- [ABOUT THIS EXERCISE] In the entries below, find the string "saving" and return each line holding it.

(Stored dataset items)
****************************************
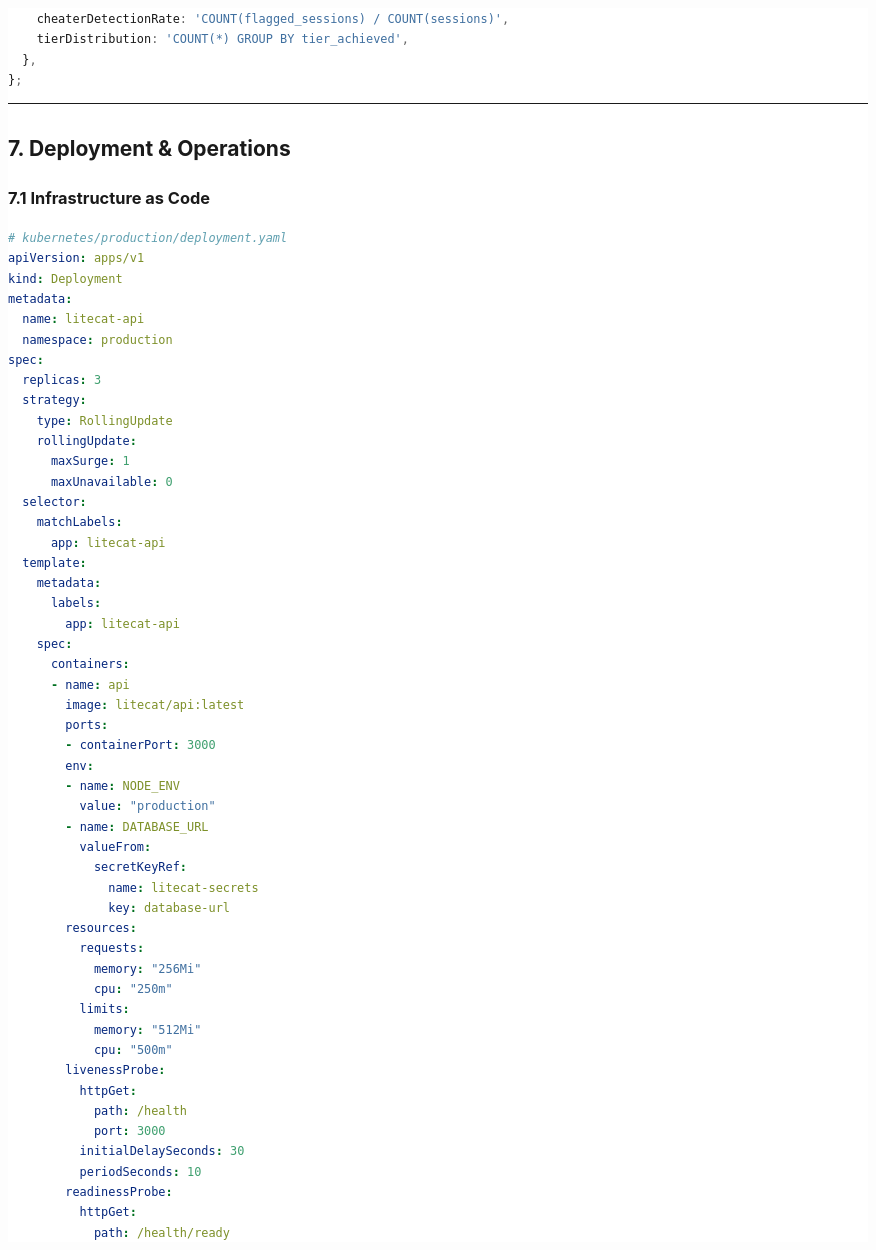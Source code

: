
 ```javascript
    cheaterDetectionRate: 'COUNT(flagged_sessions) / COUNT(sessions)',
    tierDistribution: 'COUNT(*) GROUP BY tier_achieved',
  },
};
```

---

## 7. Deployment & Operations

### 7.1 Infrastructure as Code

```yaml
# kubernetes/production/deployment.yaml
apiVersion: apps/v1
kind: Deployment
metadata:
  name: litecat-api
  namespace: production
spec:
  replicas: 3
  strategy:
    type: RollingUpdate
    rollingUpdate:
      maxSurge: 1
      maxUnavailable: 0
  selector:
    matchLabels:
      app: litecat-api
  template:
    metadata:
      labels:
        app: litecat-api
    spec:
      containers:
      - name: api
        image: litecat/api:latest
        ports:
        - containerPort: 3000
        env:
        - name: NODE_ENV
          value: "production"
        - name: DATABASE_URL
          valueFrom:
            secretKeyRef:
              name: litecat-secrets
              key: database-url
        resources:
          requests:
            memory: "256Mi"
            cpu: "250m"
          limits:
            memory: "512Mi"
            cpu: "500m"
        livenessProbe:
          httpGet:
            path: /health
            port: 3000
          initialDelaySeconds: 30
          periodSeconds: 10
        readinessProbe:
          httpGet:
            path: /health/ready
```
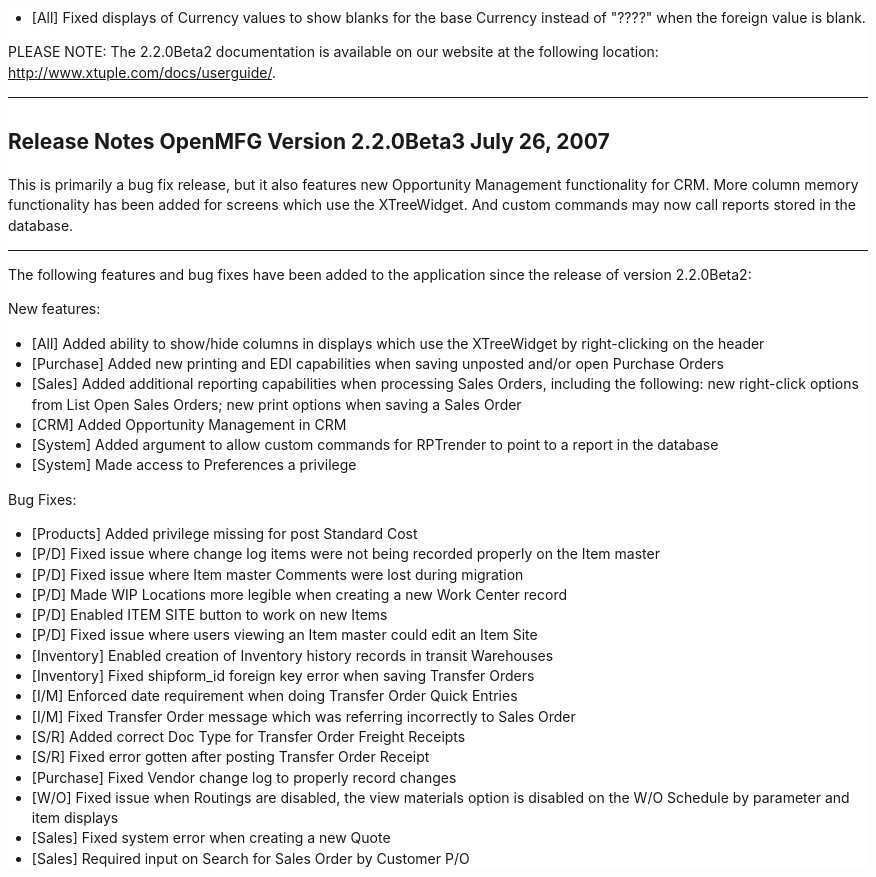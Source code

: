 * [All] Fixed displays of Currency values to show blanks for the base 
Currency instead of "????" when the foreign value is blank.

PLEASE NOTE: The 2.2.0Beta2 documentation is available on our website
at the following location: http://www.xtuple.com/docs/userguide/.


----------------------------------

Release Notes
OpenMFG
Version 2.2.0Beta3
July 26, 2007
----------------------------------

This is primarily a bug fix release, but it also features new 
Opportunity Management functionality for CRM. More column 
memory functionality has been added for screens which use the 
XTreeWidget. And custom commands may now call reports stored 
in the database.

	
----------------------------------

The following features and bug fixes have been added to the application 
since the release of version 2.2.0Beta2:

New features:

* [All] Added ability to show/hide columns in displays which use the 
XTreeWidget by right-clicking on the header
* [Purchase] Added new printing and EDI capabilities when saving 
unposted and/or open Purchase Orders
* [Sales] Added additional reporting capabilities when processing Sales 
Orders, including the following: new right-click options from List Open 
Sales Orders; new print options when saving a Sales Order
* [CRM] Added Opportunity Management in CRM
* [System] Added argument to allow custom commands for RPTrender to 
point to a report in the database 
* [System] Made access to Preferences a privilege


Bug Fixes:

* [Products] Added privilege missing for post Standard Cost 
* [P/D] Fixed issue where change log items were not being recorded 
properly on the Item master
* [P/D] Fixed issue where Item master Comments were lost during 
migration
* [P/D] Made WIP Locations more legible when creating a new Work Center 
record 
* [P/D] Enabled ITEM SITE button to work on new Items 
* [P/D] Fixed issue where users viewing an Item master could edit an 
Item Site 
* [Inventory] Enabled creation of Inventory history records in transit 
Warehouses 
* [Inventory] Fixed shipform_id foreign key error when saving Transfer 
Orders
* [I/M] Enforced date requirement when doing Transfer Order Quick 
Entries
* [I/M] Fixed Transfer Order message which was referring incorrectly 
to Sales Order 
* [S/R] Added correct Doc Type for Transfer Order Freight Receipts
* [S/R] Fixed error gotten after posting Transfer Order Receipt
* [Purchase] Fixed Vendor change log to properly record changes
* [W/O] Fixed issue when Routings are disabled, the view materials 
option is disabled on the W/O Schedule by parameter and item displays
* [Sales] Fixed system error when creating a new Quote
* [Sales] Required input on Search for Sales Order by Customer P/O 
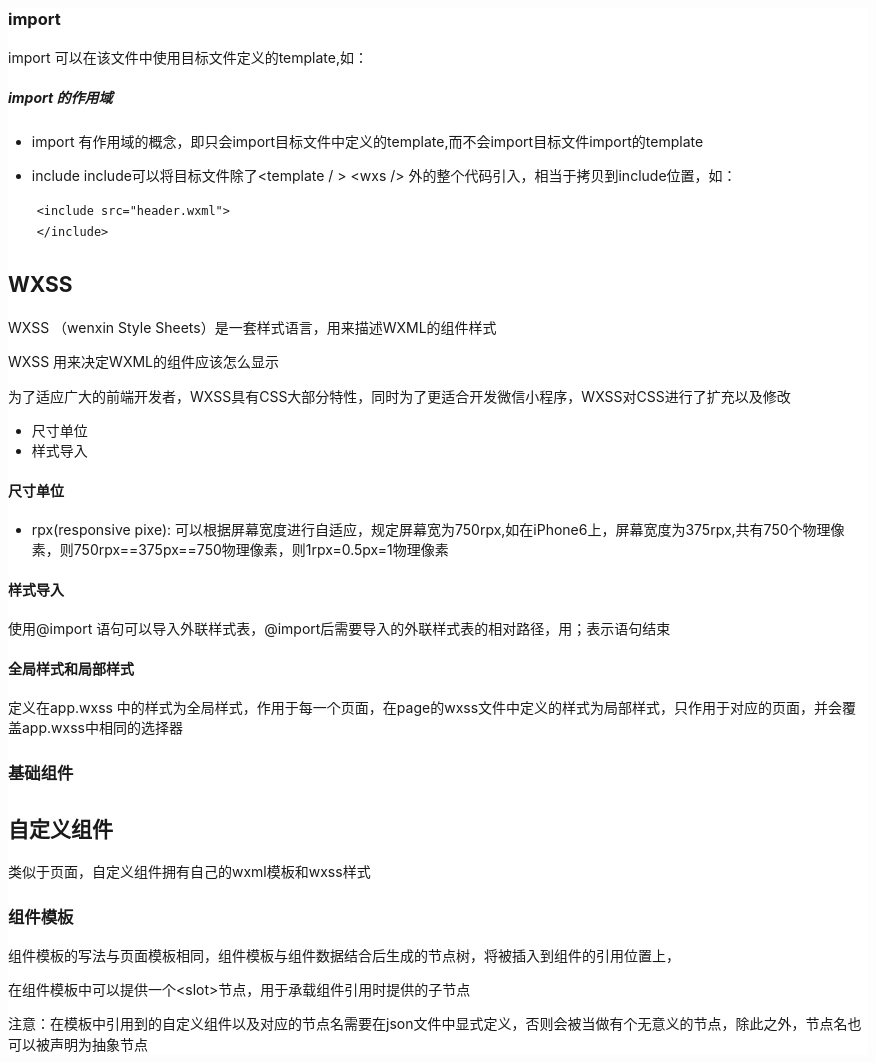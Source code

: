 ### import 

import 可以在该文件中使用目标文件定义的template,如：

##### import 的作用域

+ import 有作用域的概念，即只会import目标文件中定义的template,而不会import目标文件import的template


+ include include可以将目标文件除了\<template \/ > <wxs \/> 外的整个代码引入，相当于拷贝到include位置，如：

```
	<include src="header.wxml">	
	</include>
```

## WXSS

WXSS （wenxin Style Sheets）是一套样式语言，用来描述WXML的组件样式

WXSS 用来决定WXML的组件应该怎么显示

为了适应广大的前端开发者，WXSS具有CSS大部分特性，同时为了更适合开发微信小程序，WXSS对CSS进行了扩充以及修改

+ 尺寸单位
+ 样式导入

#### 尺寸单位

+ rpx(responsive pixe): 可以根据屏幕宽度进行自适应，规定屏幕宽为750rpx,如在iPhone6上，屏幕宽度为375rpx,共有750个物理像素，则750rpx==375px==750物理像素，则1rpx=0.5px=1物理像素


#### 样式导入

使用\@import 语句可以导入外联样式表，@import后需要导入的外联样式表的相对路径，用；表示语句结束

#### 全局样式和局部样式

定义在app.wxss 中的样式为全局样式，作用于每一个页面，在page的wxss文件中定义的样式为局部样式，只作用于对应的页面，并会覆盖app.wxss中相同的选择器

### 基础组件






## 自定义组件

类似于页面，自定义组件拥有自己的wxml模板和wxss样式

### 组件模板

组件模板的写法与页面模板相同，组件模板与组件数据结合后生成的节点树，将被插入到组件的引用位置上，

在组件模板中可以提供一个\<slot\>节点，用于承载组件引用时提供的子节点

注意：在模板中引用到的自定义组件以及对应的节点名需要在json文件中显式定义，否则会被当做有个无意义的节点，除此之外，节点名也可以被声明为抽象节点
****************************************
- [WRITTEN RESPONSE]
* [Purchase] Added new printing and EDI capabilities when saving 
Sales Orders; new print options when saving a Sales Order
* [Inventory] Fixed shipform_id foreign key error when saving Transfer 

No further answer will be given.